To do → Where a line holds the word "generally", copy that line from the data below.

Data records →

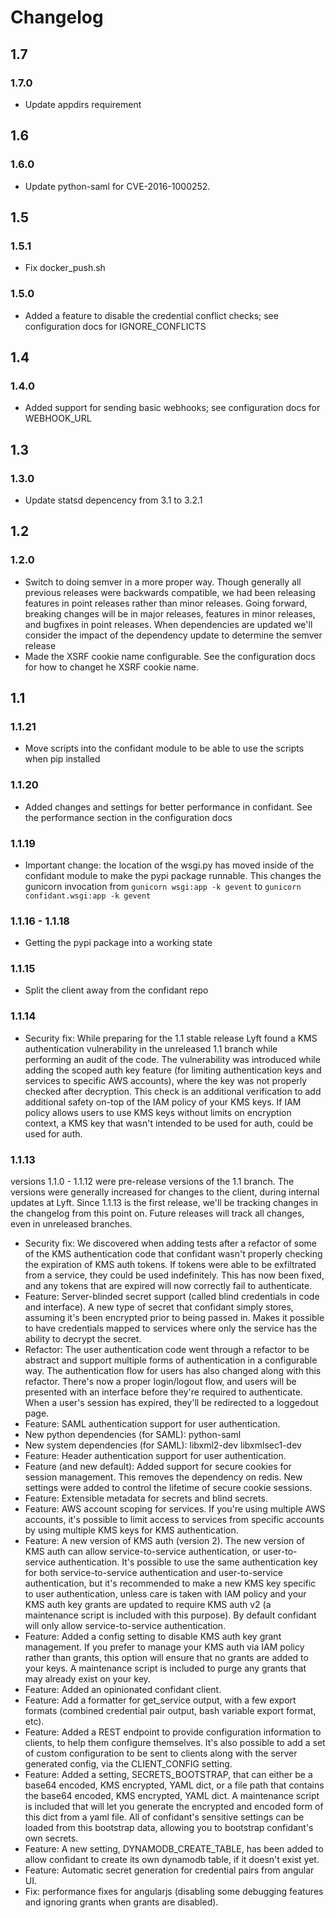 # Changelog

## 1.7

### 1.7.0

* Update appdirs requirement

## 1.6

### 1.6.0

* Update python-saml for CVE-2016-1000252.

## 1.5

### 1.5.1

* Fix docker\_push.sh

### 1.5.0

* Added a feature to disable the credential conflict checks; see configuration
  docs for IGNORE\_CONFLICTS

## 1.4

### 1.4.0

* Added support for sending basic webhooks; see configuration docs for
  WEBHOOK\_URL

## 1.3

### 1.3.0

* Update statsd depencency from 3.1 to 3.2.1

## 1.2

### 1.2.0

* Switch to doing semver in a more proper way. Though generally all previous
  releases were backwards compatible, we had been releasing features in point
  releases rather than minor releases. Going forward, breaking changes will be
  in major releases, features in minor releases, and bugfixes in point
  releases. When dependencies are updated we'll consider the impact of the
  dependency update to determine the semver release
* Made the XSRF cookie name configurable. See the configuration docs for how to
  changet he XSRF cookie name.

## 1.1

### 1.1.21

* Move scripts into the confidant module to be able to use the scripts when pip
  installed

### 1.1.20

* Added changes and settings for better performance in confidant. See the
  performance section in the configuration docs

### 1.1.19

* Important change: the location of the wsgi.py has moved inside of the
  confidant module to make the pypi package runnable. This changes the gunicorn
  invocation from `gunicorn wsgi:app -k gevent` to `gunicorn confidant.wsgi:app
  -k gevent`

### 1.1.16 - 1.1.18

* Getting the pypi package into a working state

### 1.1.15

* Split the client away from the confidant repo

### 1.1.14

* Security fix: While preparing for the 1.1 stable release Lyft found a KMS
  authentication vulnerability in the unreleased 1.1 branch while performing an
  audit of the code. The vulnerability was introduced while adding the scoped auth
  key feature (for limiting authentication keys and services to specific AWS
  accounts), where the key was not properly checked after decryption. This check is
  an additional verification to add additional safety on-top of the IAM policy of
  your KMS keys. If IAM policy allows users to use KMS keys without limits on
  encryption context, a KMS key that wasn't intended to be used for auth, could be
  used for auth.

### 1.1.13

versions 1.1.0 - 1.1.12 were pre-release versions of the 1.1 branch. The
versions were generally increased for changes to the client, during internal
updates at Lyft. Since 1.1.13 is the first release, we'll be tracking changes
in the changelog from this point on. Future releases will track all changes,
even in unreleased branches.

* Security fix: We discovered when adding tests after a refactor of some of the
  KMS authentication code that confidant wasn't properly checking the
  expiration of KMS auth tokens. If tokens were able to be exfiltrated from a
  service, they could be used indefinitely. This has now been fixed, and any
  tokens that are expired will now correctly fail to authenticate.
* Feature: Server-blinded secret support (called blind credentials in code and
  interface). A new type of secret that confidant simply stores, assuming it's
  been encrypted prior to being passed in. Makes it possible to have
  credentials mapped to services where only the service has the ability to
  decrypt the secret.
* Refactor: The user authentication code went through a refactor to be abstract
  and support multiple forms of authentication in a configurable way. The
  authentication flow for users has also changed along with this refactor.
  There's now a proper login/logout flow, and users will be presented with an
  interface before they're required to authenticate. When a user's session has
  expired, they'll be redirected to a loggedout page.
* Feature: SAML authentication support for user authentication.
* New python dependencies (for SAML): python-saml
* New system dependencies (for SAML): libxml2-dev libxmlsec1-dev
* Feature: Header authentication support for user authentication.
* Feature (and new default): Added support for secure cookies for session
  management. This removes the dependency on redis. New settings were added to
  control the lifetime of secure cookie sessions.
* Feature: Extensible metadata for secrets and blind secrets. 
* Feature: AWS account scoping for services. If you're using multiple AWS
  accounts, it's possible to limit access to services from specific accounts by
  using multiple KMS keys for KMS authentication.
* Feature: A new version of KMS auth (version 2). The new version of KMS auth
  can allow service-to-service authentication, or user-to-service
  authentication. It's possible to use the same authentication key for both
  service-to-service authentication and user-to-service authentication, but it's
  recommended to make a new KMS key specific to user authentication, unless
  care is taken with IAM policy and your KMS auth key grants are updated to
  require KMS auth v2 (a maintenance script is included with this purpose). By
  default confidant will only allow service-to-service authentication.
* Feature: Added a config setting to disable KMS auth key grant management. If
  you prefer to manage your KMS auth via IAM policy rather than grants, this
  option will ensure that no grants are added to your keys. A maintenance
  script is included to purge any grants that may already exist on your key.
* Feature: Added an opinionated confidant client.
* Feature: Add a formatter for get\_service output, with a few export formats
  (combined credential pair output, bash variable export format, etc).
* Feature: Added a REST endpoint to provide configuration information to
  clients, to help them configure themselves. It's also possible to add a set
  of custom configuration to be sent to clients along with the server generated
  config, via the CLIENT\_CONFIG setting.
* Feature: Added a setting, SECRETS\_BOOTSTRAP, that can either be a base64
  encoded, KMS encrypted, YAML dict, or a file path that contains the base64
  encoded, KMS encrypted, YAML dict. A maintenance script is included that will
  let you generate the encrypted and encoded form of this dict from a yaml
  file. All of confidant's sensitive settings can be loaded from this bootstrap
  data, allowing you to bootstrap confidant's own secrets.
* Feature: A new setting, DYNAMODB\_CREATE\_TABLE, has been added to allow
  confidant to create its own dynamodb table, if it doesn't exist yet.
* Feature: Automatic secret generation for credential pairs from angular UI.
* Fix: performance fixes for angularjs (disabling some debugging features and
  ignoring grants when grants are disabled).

Written answer →
* Switch to doing semver in a more proper way. Though generally all previous
versions were generally increased for changes to the client, during internal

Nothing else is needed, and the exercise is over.